Start of Data extract

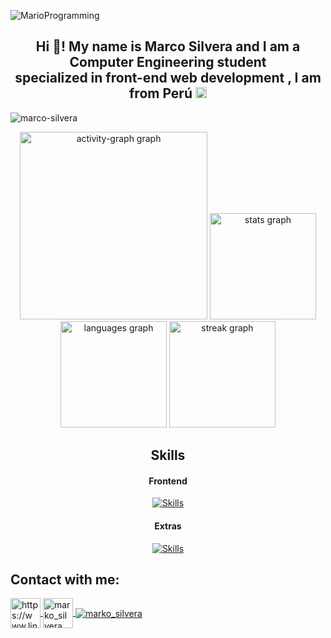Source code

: <!--GIF-->
![MarioProgramming](https://github.com/vc743/vc743/assets/88216894/2415caf0-5e36-43e4-be9c-17ca25810b3b)


<!--Text-->
<h2 align="center">Hi 👋! My name is Marco Silvera and I am a Computer Engineering student<br> specialized in front-end web development , I am from  Perú <img src="https://upload.wikimedia.org/wikipedia/commons/thumb/c/cf/Flag_of_Peru.svg/1280px-Flag_of_Peru.svg.png" width="18"/></h2>


<!--Profile Views-->
<p align="left">
  <img src="https://komarev.com/ghpvc/?username=Marco-Silvera&label=Profile%20views&color=brightgreen&style=flat" alt="marco-silvera" />
</p>


<!--Stats-->
<div align="center">
  <img src="https://github-readme-activity-graph.vercel.app/graph?username=Marco-Silvera&radius=16&theme=high-contrast&area=true&order=5&hide_border=false&hide_title=false" height="300" alt="activity-graph graph"  />
  <img src="https://github-readme-stats.vercel.app/api?username=Marco-Silvera&hide_title=false&hide_rank=false&show_icons=true&include_all_commits=true&count_private=true&disable_animations=true&theme=highcontrast&locale=en&hide_border=false&order=1" height="170" alt="stats graph"  />
  <img src="https://github-readme-stats.vercel.app/api/top-langs?username=Marco-Silvera&locale=en&hide_title=false&layout=compact&card_width=320&langs_count=10&theme=highcontrast&hide_border=false&order=2" height="170" alt="languages graph"  />
  <img src="https://streak-stats.demolab.com?user=Marco-Silvera&locale=en&mode=daily&theme=highcontrast&hide_border=false&border_radius=5&order=3" height="170" alt="streak graph"  />
</div>

<!--
stats vertical
https://github-readme-stats-anuraghazra1.vercel.app/api/top-langs/?username=Marco-Silvera&theme=dark&hide_border=false&no-bg=true&no-frame=true&langs_count=10
-->

<!--Skills-->
<h2 align="center">Skills</h2>


<!--Frontend-->
<h4 align="center">Frontend</h4>
<p align="center">
  <a href="https://skillicons.dev">
    <img src="https://skillicons.dev/icons?i=js,html,css,bootstrap,tailwind" alt="Skills">
  </a>
</p>


<!--Extras-->
<h4 align="center">Extras</h4>
<p align="center">
  <a href="https://skillicons.dev">
    <img src="https://skillicons.dev/icons?i=python,figma,git,github,markdown,vscode,discord" alt="Skills">
  </a>
</p>


<!--Contact-->
  <h2>Contact with me:</h2>
  
<a href="https://www.linkedin.com/in/marcosilvera/" target="blank">
  <img align="center" src="https://raw.githubusercontent.com/rahuldkjain/github-profile-readme-generator/master/src/images/icons/Social/linked-in-alt.svg" alt="https://www.linkedin.com/in/mohit-patel-51338a245"  height="48" width="48"/>
</a>

<a href="https://www.instagram.com/marko_silvera?igsh=MTRjbXJobzZmYjRscw==" target="blank">
  <img align="center" src="https://raw.githubusercontent.com/rahuldkjain/github-profile-readme-generator/master/src/images/icons/Social/instagram.svg" alt="marko_silvera"  height="48" width="48"/>
</a>

<a href="mailto:msilveradev@gmail.com" target="blank">
  <img align="center" src="https://skillicons.dev/icons?i=gmail" alt="marko_silvera"/>
</a>

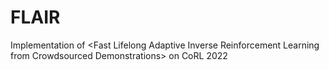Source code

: # FLAIR
Implementation of &lt;Fast Lifelong Adaptive Inverse Reinforcement Learning from Crowdsourced Demonstrations> on CoRL 2022
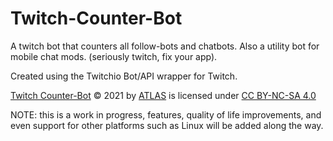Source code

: # Twitch-Counter-Bot
A twitch bot that counters all follow-bots and chatbots. Also a utility bot for mobile chat mods. (seriously twitch, fix your app).

Created using the Twitchio Bot/API wrapper for Twitch.

[Twitch Counter-Bot](https://www.github.com/16-ATLAS-16/Twitch-Counter-Bot) © 2021 by [ATLAS](https://www.twitter.com/TheATLAS16) is licensed under [CC BY-NC-SA 4.0](https://creativecommons.org/licenses/by-nc-sa/4.0/)



NOTE: this is a work in progress, features, quality of life improvements, and even support for other platforms such as Linux will be added along the way.
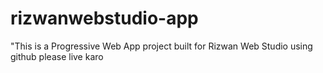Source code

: # rizwanwebstudio-app
"This is a Progressive Web App project built for Rizwan Web Studio using github
please live karo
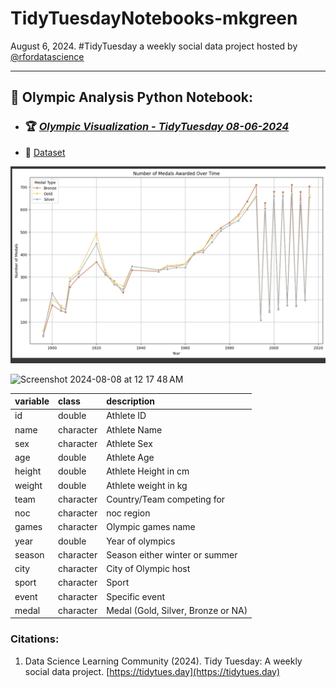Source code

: # TidyTuesdayNotebooks-mkgreen 

August 6, 2024. #TidyTuesday a weekly social data project hosted by [@rfordatascience](https://github.com/rfordatascience/tidytuesday)

---
## 🐍 Olympic Analysis Python Notebook:
- ### 🏆 *[Olympic Visualization - TidyTuesday 08-06-2024](https://github.com/mkgreen/TidyTuesdayNotebooks-mkgreen/blob/main/TidyTuesOlympicData_8_6_2024.ipynb)*

-  🧮 [Dataset](https://www.kaggle.com/datasets/heesoo37/120-years-of-olympic-history-athletes-and-results/)

![Number of Medals over Time line graph, showing gold, silver, and bronze results](https://github.com/mkgreen/TidyTuesdayNotebooks-mkgreen/blob/main/noMedalsoverTime.png?raw=true)

<img width="1375" alt="Screenshot 2024-08-08 at 12 17 48 AM" src="https://github.com/user-attachments/assets/c8851a1f-0e21-4019-be2b-f1e46ee14855">

|variable |class     |description |
|:--------|:---------|:-----------|
|id       |double    | Athlete ID |
|name     |character | Athlete Name |
|sex      |character | Athlete Sex |
|age      |double    | Athlete Age |
|height   |double    | Athlete Height in cm|
|weight   |double    | Athlete weight in kg |
|team     |character | Country/Team competing for|
|noc      |character | noc region |
|games    |character | Olympic games name |
|year     |double    | Year of olympics |
|season   |character | Season either winter or summer |
|city     |character | City of Olympic host |
|sport    |character | Sport |
|event    |character | Specific event |
|medal    |character | Medal (Gold, Silver, Bronze or NA) |


### Citations:
1. Data Science Learning Community (2024). Tidy Tuesday: A weekly social data project. [https://tidytues.day](https://tidytues.day)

End of Data extract

_Task brief_: Your task is an exact printout of the records above, with no pictures.

_Your response_:
Source code

: <!--GIF-->
![MarioProgramming](https://github.com/vc743/vc743/assets/88216894/2415caf0-5e36-43e4-be9c-17ca25810b3b)


<!--Text-->
<h2 align="center">Hi 👋! My name is Marco Silvera and I am a Computer Engineering student<br> specialized in front-end web development , I am from  Perú <img src="https://upload.wikimedia.org/wikipedia/commons/thumb/c/cf/Flag_of_Peru.svg/1280px-Flag_of_Peru.svg.png" width="18"/></h2>


<!--Profile Views-->
<p align="left">
  <img src="https://komarev.com/ghpvc/?username=Marco-Silvera&label=Profile%20views&color=brightgreen&style=flat" alt="marco-silvera" />
</p>


<!--Stats-->
<div align="center">
  <img src="https://github-readme-activity-graph.vercel.app/graph?username=Marco-Silvera&radius=16&theme=high-contrast&area=true&order=5&hide_border=false&hide_title=false" height="300" alt="activity-graph graph"  />
  <img src="https://github-readme-stats.vercel.app/api?username=Marco-Silvera&hide_title=false&hide_rank=false&show_icons=true&include_all_commits=true&count_private=true&disable_animations=true&theme=highcontrast&locale=en&hide_border=false&order=1" height="170" alt="stats graph"  />
  <img src="https://github-readme-stats.vercel.app/api/top-langs?username=Marco-Silvera&locale=en&hide_title=false&layout=compact&card_width=320&langs_count=10&theme=highcontrast&hide_border=false&order=2" height="170" alt="languages graph"  />
  <img src="https://streak-stats.demolab.com?user=Marco-Silvera&locale=en&mode=daily&theme=highcontrast&hide_border=false&border_radius=5&order=3" height="170" alt="streak graph"  />
</div>

<!--
stats vertical
https://github-readme-stats-anuraghazra1.vercel.app/api/top-langs/?username=Marco-Silvera&theme=dark&hide_border=false&no-bg=true&no-frame=true&langs_count=10
-->

<!--Skills-->
<h2 align="center">Skills</h2>


<!--Frontend-->
<h4 align="center">Frontend</h4>
<p align="center">
  <a href="https://skillicons.dev">
    <img src="https://skillicons.dev/icons?i=js,html,css,bootstrap,tailwind" alt="Skills">
  </a>
</p>


<!--Extras-->
<h4 align="center">Extras</h4>
<p align="center">
  <a href="https://skillicons.dev">
    <img src="https://skillicons.dev/icons?i=python,figma,git,github,markdown,vscode,discord" alt="Skills">
  </a>
</p>


<!--Contact-->
  <h2>Contact with me:</h2>
  
<a href="https://www.linkedin.com/in/marcosilvera/" target="blank">
  <img align="center" src="https://raw.githubusercontent.com/rahuldkjain/github-profile-readme-generator/master/src/images/icons/Social/linked-in-alt.svg" alt="https://www.linkedin.com/in/mohit-patel-51338a245"  height="48" width="48"/>
</a>

<a href="https://www.instagram.com/marko_silvera?igsh=MTRjbXJobzZmYjRscw==" target="blank">
  <img align="center" src="https://raw.githubusercontent.com/rahuldkjain/github-profile-readme-generator/master/src/images/icons/Social/instagram.svg" alt="marko_silvera"  height="48" width="48"/>
</a>

<a href="mailto:msilveradev@gmail.com" target="blank">
  <img align="center" src="https://skillicons.dev/icons?i=gmail" alt="marko_silvera"/>
</a>

Source code

: # FLAIR
Implementation of &lt;Fast Lifelong Adaptive Inverse Reinforcement Learning from Crowdsourced Demonstrations> on CoRL 2022
Source code

: # Twitch-Counter-Bot
A twitch bot that counters all follow-bots and chatbots. Also a utility bot for mobile chat mods. (seriously twitch, fix your app).

Created using the Twitchio Bot/API wrapper for Twitch.

[Twitch Counter-Bot](https://www.github.com/16-ATLAS-16/Twitch-Counter-Bot) © 2021 by [ATLAS](https://www.twitter.com/TheATLAS16) is licensed under [CC BY-NC-SA 4.0](https://creativecommons.org/licenses/by-nc-sa/4.0/)



NOTE: this is a work in progress, features, quality of life improvements, and even support for other platforms such as Linux will be added along the way.
Source code

: # rizwanwebstudio-app
"This is a Progressive Web App project built for Rizwan Web Studio using github
please live karo
Source code

: # TidyTuesdayNotebooks-mkgreen 

August 6, 2024. #TidyTuesday a weekly social data project hosted by [@rfordatascience](https://github.com/rfordatascience/tidytuesday)

---
## 🐍 Olympic Analysis Python Notebook:
- ### 🏆 *[Olympic Visualization - TidyTuesday 08-06-2024](https://github.com/mkgreen/TidyTuesdayNotebooks-mkgreen/blob/main/TidyTuesOlympicData_8_6_2024.ipynb)*

-  🧮 [Dataset](https://www.kaggle.com/datasets/heesoo37/120-years-of-olympic-history-athletes-and-results/)

![Number of Medals over Time line graph, showing gold, silver, and bronze results](https://github.com/mkgreen/TidyTuesdayNotebooks-mkgreen/blob/main/noMedalsoverTime.png?raw=true)

<img width="1375" alt="Screenshot 2024-08-08 at 12 17 48 AM" src="https://github.com/user-attachments/assets/c8851a1f-0e21-4019-be2b-f1e46ee14855">

|variable |class     |description |
|:--------|:---------|:-----------|
|id       |double    | Athlete ID |
|name     |character | Athlete Name |
|sex      |character | Athlete Sex |
|age      |double    | Athlete Age |
|height   |double    | Athlete Height in cm|
|weight   |double    | Athlete weight in kg |
|team     |character | Country/Team competing for|
|noc      |character | noc region |
|games    |character | Olympic games name |
|year     |double    | Year of olympics |
|season   |character | Season either winter or summer |
|city     |character | City of Olympic host |
|sport    |character | Sport |
|event    |character | Specific event |
|medal    |character | Medal (Gold, Silver, Bronze or NA) |


### Citations:
1. Data Science Learning Community (2024). Tidy Tuesday: A weekly social data project. [https://tidytues.day](https://tidytues.day)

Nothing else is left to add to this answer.